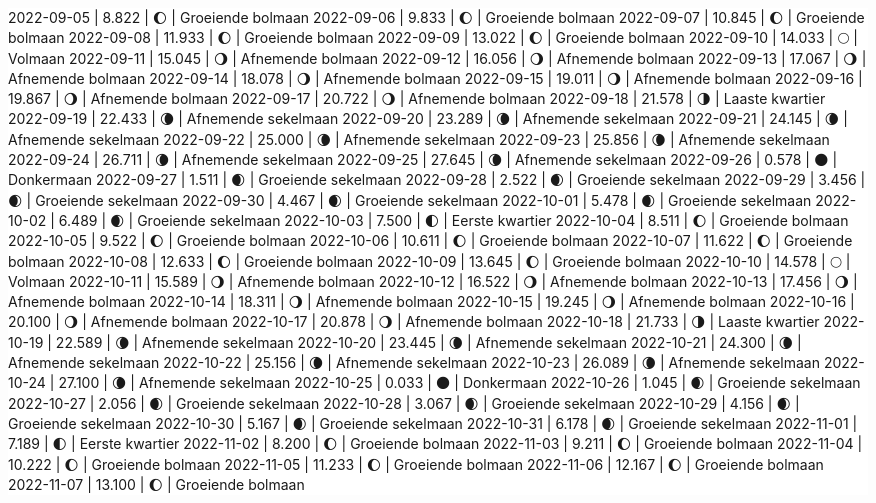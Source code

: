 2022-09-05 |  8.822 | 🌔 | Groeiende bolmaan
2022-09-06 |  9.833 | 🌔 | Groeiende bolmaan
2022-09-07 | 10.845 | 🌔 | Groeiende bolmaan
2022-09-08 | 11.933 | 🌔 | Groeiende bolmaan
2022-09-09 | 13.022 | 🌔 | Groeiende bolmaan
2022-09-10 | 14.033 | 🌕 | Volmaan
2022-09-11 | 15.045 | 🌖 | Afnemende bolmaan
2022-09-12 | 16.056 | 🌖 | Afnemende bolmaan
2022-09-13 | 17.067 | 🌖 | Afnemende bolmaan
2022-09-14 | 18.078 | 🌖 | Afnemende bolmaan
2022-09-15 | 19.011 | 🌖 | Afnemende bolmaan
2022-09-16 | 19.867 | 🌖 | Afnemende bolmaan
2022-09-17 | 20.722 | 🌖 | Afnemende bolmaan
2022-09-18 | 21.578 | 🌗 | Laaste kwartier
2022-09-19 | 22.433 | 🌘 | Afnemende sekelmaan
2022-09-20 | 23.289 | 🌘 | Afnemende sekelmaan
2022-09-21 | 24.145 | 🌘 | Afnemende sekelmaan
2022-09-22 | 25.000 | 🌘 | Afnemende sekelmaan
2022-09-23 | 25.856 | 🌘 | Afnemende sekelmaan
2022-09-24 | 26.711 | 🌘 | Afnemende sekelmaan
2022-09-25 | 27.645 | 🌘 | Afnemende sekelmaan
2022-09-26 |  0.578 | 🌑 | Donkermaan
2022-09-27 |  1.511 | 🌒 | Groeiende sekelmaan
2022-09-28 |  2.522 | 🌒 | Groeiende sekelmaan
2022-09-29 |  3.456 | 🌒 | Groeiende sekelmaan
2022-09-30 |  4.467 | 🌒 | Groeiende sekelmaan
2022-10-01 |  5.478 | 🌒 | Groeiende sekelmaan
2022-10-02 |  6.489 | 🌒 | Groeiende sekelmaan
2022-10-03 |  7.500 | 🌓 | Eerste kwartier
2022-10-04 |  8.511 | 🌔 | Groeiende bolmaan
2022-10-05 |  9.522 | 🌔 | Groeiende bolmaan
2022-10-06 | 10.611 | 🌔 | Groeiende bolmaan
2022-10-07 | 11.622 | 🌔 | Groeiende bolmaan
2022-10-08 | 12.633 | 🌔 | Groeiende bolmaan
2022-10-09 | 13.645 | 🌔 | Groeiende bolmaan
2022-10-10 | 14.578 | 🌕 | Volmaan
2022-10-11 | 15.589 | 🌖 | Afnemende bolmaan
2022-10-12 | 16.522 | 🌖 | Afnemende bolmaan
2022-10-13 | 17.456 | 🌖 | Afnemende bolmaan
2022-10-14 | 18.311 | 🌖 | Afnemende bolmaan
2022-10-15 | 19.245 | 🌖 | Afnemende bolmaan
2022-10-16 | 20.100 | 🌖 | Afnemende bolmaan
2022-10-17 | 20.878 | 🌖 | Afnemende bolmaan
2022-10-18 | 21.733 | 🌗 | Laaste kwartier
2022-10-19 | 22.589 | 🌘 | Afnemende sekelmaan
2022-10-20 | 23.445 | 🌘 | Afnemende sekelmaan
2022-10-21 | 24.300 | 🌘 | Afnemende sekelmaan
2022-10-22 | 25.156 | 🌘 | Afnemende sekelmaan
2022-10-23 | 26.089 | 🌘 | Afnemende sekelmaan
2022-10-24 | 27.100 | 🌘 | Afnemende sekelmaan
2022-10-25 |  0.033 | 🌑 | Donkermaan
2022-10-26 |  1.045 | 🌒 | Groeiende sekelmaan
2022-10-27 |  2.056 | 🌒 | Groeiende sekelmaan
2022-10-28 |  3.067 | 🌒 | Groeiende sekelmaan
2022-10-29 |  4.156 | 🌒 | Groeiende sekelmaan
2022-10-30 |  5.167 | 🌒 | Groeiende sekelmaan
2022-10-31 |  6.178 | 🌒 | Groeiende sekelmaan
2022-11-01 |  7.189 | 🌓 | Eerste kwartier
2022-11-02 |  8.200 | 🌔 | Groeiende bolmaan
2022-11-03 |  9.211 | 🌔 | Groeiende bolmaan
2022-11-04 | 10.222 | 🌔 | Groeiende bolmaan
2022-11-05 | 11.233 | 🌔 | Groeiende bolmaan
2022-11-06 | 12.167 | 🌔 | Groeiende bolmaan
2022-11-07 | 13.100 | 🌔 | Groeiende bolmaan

* EXERCISE PROMPT *
Your output should be an exact copy of every line from the one containing "6.178 | 🌒 | Groeiende sekelmaan" through the end of the records.

* ANSWER FOR THIS EXERCISE *
2022-10-31 |  6.178 | 🌒 | Groeiende sekelmaan
2022-11-01 |  7.189 | 🌓 | Eerste kwartier
2022-11-02 |  8.200 | 🌔 | Groeiende bolmaan
2022-11-03 |  9.211 | 🌔 | Groeiende bolmaan
2022-11-04 | 10.222 | 🌔 | Groeiende bolmaan
2022-11-05 | 11.233 | 🌔 | Groeiende bolmaan
2022-11-06 | 12.167 | 🌔 | Groeiende bolmaan
2022-11-07 | 13.100 | 🌔 | Groeiende bolmaan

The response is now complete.